▸ Task directions
Without the pictures, copy the entries below word for word.

[Opening The records section]

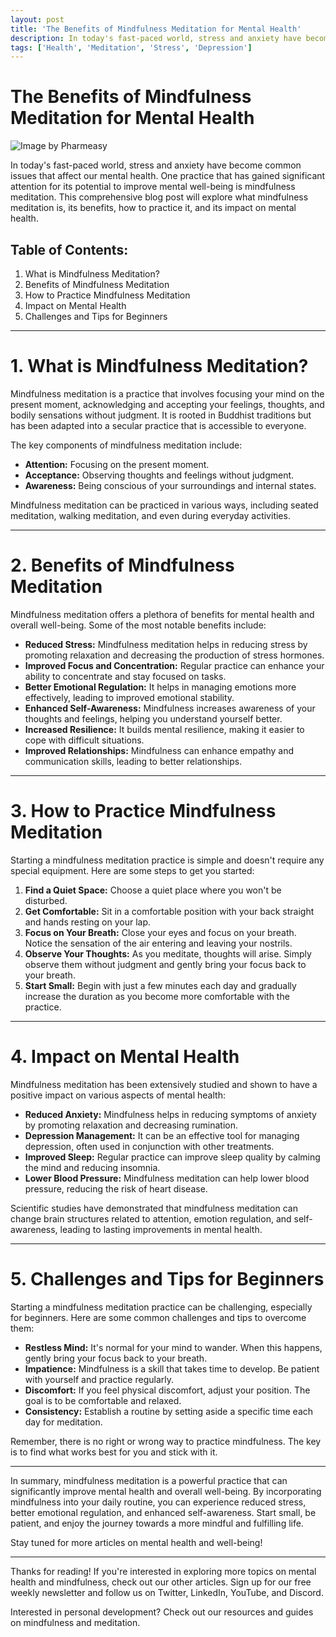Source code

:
 ```yaml
---
layout: post
title: 'The Benefits of Mindfulness Meditation for Mental Health'
description: In today's fast-paced world, stress and anxiety have become common issues that affect our mental health. One practice that has gained significant attention for its potential to improve mental well-being is mindfulness meditation. This comprehensive blog post will explore what mindfulness meditation is, its benefits, how to practice it, and its impact on mental health.
tags: ['Health', 'Meditation', 'Stress', 'Depression']
---
```


# The Benefits of Mindfulness Meditation for Mental Health

![Image by Pharmeasy](https://blog-images-1.pharmeasy.in/blog/production/wp-content/uploads/2021/02/01200417/shutterstock_324427688-1.jpg)

In today's fast-paced world, stress and anxiety have become common issues that affect our mental health. One practice that has gained significant attention for its potential to improve mental well-being is mindfulness meditation. This comprehensive blog post will explore what mindfulness meditation is, its benefits, how to practice it, and its impact on mental health.

## Table of Contents:

1. What is Mindfulness Meditation?
2. Benefits of Mindfulness Meditation
3. How to Practice Mindfulness Meditation
4. Impact on Mental Health
5. Challenges and Tips for Beginners

---

# 1. What is Mindfulness Meditation?

Mindfulness meditation is a practice that involves focusing your mind on the present moment, acknowledging and accepting your feelings, thoughts, and bodily sensations without judgment. It is rooted in Buddhist traditions but has been adapted into a secular practice that is accessible to everyone.

The key components of mindfulness meditation include:

* **Attention:** Focusing on the present moment.
* **Acceptance:** Observing thoughts and feelings without judgment.
* **Awareness:** Being conscious of your surroundings and internal states.

Mindfulness meditation can be practiced in various ways, including seated meditation, walking meditation, and even during everyday activities.

---

# 2. Benefits of Mindfulness Meditation

Mindfulness meditation offers a plethora of benefits for mental health and overall well-being. Some of the most notable benefits include:

* **Reduced Stress:** Mindfulness meditation helps in reducing stress by promoting relaxation and decreasing the production of stress hormones.
* **Improved Focus and Concentration:** Regular practice can enhance your ability to concentrate and stay focused on tasks.
* **Better Emotional Regulation:** It helps in managing emotions more effectively, leading to improved emotional stability.
* **Enhanced Self-Awareness:** Mindfulness increases awareness of your thoughts and feelings, helping you understand yourself better.
* **Increased Resilience:** It builds mental resilience, making it easier to cope with difficult situations.
* **Improved Relationships:** Mindfulness can enhance empathy and communication skills, leading to better relationships.

---

# 3. How to Practice Mindfulness Meditation

Starting a mindfulness meditation practice is simple and doesn't require any special equipment. Here are some steps to get you started:

1. **Find a Quiet Space:** Choose a quiet place where you won't be disturbed.
2. **Get Comfortable:** Sit in a comfortable position with your back straight and hands resting on your lap.
3. **Focus on Your Breath:** Close your eyes and focus on your breath. Notice the sensation of the air entering and leaving your nostrils.
4. **Observe Your Thoughts:** As you meditate, thoughts will arise. Simply observe them without judgment and gently bring your focus back to your breath.
5. **Start Small:** Begin with just a few minutes each day and gradually increase the duration as you become more comfortable with the practice.

---

# 4. Impact on Mental Health

Mindfulness meditation has been extensively studied and shown to have a positive impact on various aspects of mental health:

* **Reduced Anxiety:** Mindfulness helps in reducing symptoms of anxiety by promoting relaxation and decreasing rumination.
* **Depression Management:** It can be an effective tool for managing depression, often used in conjunction with other treatments.
* **Improved Sleep:** Regular practice can improve sleep quality by calming the mind and reducing insomnia.
* **Lower Blood Pressure:** Mindfulness meditation can help lower blood pressure, reducing the risk of heart disease.

Scientific studies have demonstrated that mindfulness meditation can change brain structures related to attention, emotion regulation, and self-awareness, leading to lasting improvements in mental health.

---

# 5. Challenges and Tips for Beginners

Starting a mindfulness meditation practice can be challenging, especially for beginners. Here are some common challenges and tips to overcome them:

* **Restless Mind:** It's normal for your mind to wander. When this happens, gently bring your focus back to your breath.
* **Impatience:** Mindfulness is a skill that takes time to develop. Be patient with yourself and practice regularly.
* **Discomfort:** If you feel physical discomfort, adjust your position. The goal is to be comfortable and relaxed.
* **Consistency:** Establish a routine by setting aside a specific time each day for meditation.

Remember, there is no right or wrong way to practice mindfulness. The key is to find what works best for you and stick with it.

---

In summary, mindfulness meditation is a powerful practice that can significantly improve mental health and overall well-being. By incorporating mindfulness into your daily routine, you can experience reduced stress, better emotional regulation, and enhanced self-awareness. Start small, be patient, and enjoy the journey towards a more mindful and fulfilling life.

Stay tuned for more articles on mental health and well-being!

---

Thanks for reading! If you're interested in exploring more topics on mental health and mindfulness, check out our other articles. Sign up for our free weekly newsletter and follow us on Twitter, LinkedIn, YouTube, and Discord.

Interested in personal development? Check out our resources and guides on mindfulness and meditation.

[Closing The records section]

▸ Answer to this task
Source code

:
 ```yaml
---
layout: post
title: 'The Benefits of Mindfulness Meditation for Mental Health'
description: In today's fast-paced world, stress and anxiety have become common issues that affect our mental health. One practice that has gained significant attention for its potential to improve mental well-being is mindfulness meditation. This comprehensive blog post will explore what mindfulness meditation is, its benefits, how to practice it, and its impact on mental health.
tags: ['Health', 'Meditation', 'Stress', 'Depression']
---
```


# The Benefits of Mindfulness Meditation for Mental Health

![Image by Pharmeasy](https://blog-images-1.pharmeasy.in/blog/production/wp-content/uploads/2021/02/01200417/shutterstock_324427688-1.jpg)

In today's fast-paced world, stress and anxiety have become common issues that affect our mental health. One practice that has gained significant attention for its potential to improve mental well-being is mindfulness meditation. This comprehensive blog post will explore what mindfulness meditation is, its benefits, how to practice it, and its impact on mental health.

## Table of Contents:

1. What is Mindfulness Meditation?
2. Benefits of Mindfulness Meditation
3. How to Practice Mindfulness Meditation
4. Impact on Mental Health
5. Challenges and Tips for Beginners

---

# 1. What is Mindfulness Meditation?

Mindfulness meditation is a practice that involves focusing your mind on the present moment, acknowledging and accepting your feelings, thoughts, and bodily sensations without judgment. It is rooted in Buddhist traditions but has been adapted into a secular practice that is accessible to everyone.

The key components of mindfulness meditation include:

* **Attention:** Focusing on the present moment.
* **Acceptance:** Observing thoughts and feelings without judgment.
* **Awareness:** Being conscious of your surroundings and internal states.

Mindfulness meditation can be practiced in various ways, including seated meditation, walking meditation, and even during everyday activities.

---

# 2. Benefits of Mindfulness Meditation

Mindfulness meditation offers a plethora of benefits for mental health and overall well-being. Some of the most notable benefits include:

* **Reduced Stress:** Mindfulness meditation helps in reducing stress by promoting relaxation and decreasing the production of stress hormones.
* **Improved Focus and Concentration:** Regular practice can enhance your ability to concentrate and stay focused on tasks.
* **Better Emotional Regulation:** It helps in managing emotions more effectively, leading to improved emotional stability.
* **Enhanced Self-Awareness:** Mindfulness increases awareness of your thoughts and feelings, helping you understand yourself better.
* **Increased Resilience:** It builds mental resilience, making it easier to cope with difficult situations.
* **Improved Relationships:** Mindfulness can enhance empathy and communication skills, leading to better relationships.

---

# 3. How to Practice Mindfulness Meditation

Starting a mindfulness meditation practice is simple and doesn't require any special equipment. Here are some steps to get you started:

1. **Find a Quiet Space:** Choose a quiet place where you won't be disturbed.
2. **Get Comfortable:** Sit in a comfortable position with your back straight and hands resting on your lap.
3. **Focus on Your Breath:** Close your eyes and focus on your breath. Notice the sensation of the air entering and leaving your nostrils.
4. **Observe Your Thoughts:** As you meditate, thoughts will arise. Simply observe them without judgment and gently bring your focus back to your breath.
5. **Start Small:** Begin with just a few minutes each day and gradually increase the duration as you become more comfortable with the practice.

---

# 4. Impact on Mental Health

Mindfulness meditation has been extensively studied and shown to have a positive impact on various aspects of mental health:

* **Reduced Anxiety:** Mindfulness helps in reducing symptoms of anxiety by promoting relaxation and decreasing rumination.
* **Depression Management:** It can be an effective tool for managing depression, often used in conjunction with other treatments.
* **Improved Sleep:** Regular practice can improve sleep quality by calming the mind and reducing insomnia.
* **Lower Blood Pressure:** Mindfulness meditation can help lower blood pressure, reducing the risk of heart disease.

Scientific studies have demonstrated that mindfulness meditation can change brain structures related to attention, emotion regulation, and self-awareness, leading to lasting improvements in mental health.

---

# 5. Challenges and Tips for Beginners

Starting a mindfulness meditation practice can be challenging, especially for beginners. Here are some common challenges and tips to overcome them:

* **Restless Mind:** It's normal for your mind to wander. When this happens, gently bring your focus back to your breath.
* **Impatience:** Mindfulness is a skill that takes time to develop. Be patient with yourself and practice regularly.
* **Discomfort:** If you feel physical discomfort, adjust your position. The goal is to be comfortable and relaxed.
* **Consistency:** Establish a routine by setting aside a specific time each day for meditation.

Remember, there is no right or wrong way to practice mindfulness. The key is to find what works best for you and stick with it.

---

In summary, mindfulness meditation is a powerful practice that can significantly improve mental health and overall well-being. By incorporating mindfulness into your daily routine, you can experience reduced stress, better emotional regulation, and enhanced self-awareness. Start small, be patient, and enjoy the journey towards a more mindful and fulfilling life.

Stay tuned for more articles on mental health and well-being!

---

Thanks for reading! If you're interested in exploring more topics on mental health and mindfulness, check out our other articles. Sign up for our free weekly newsletter and follow us on Twitter, LinkedIn, YouTube, and Discord.

Interested in personal development? Check out our resources and guides on mindfulness and meditation.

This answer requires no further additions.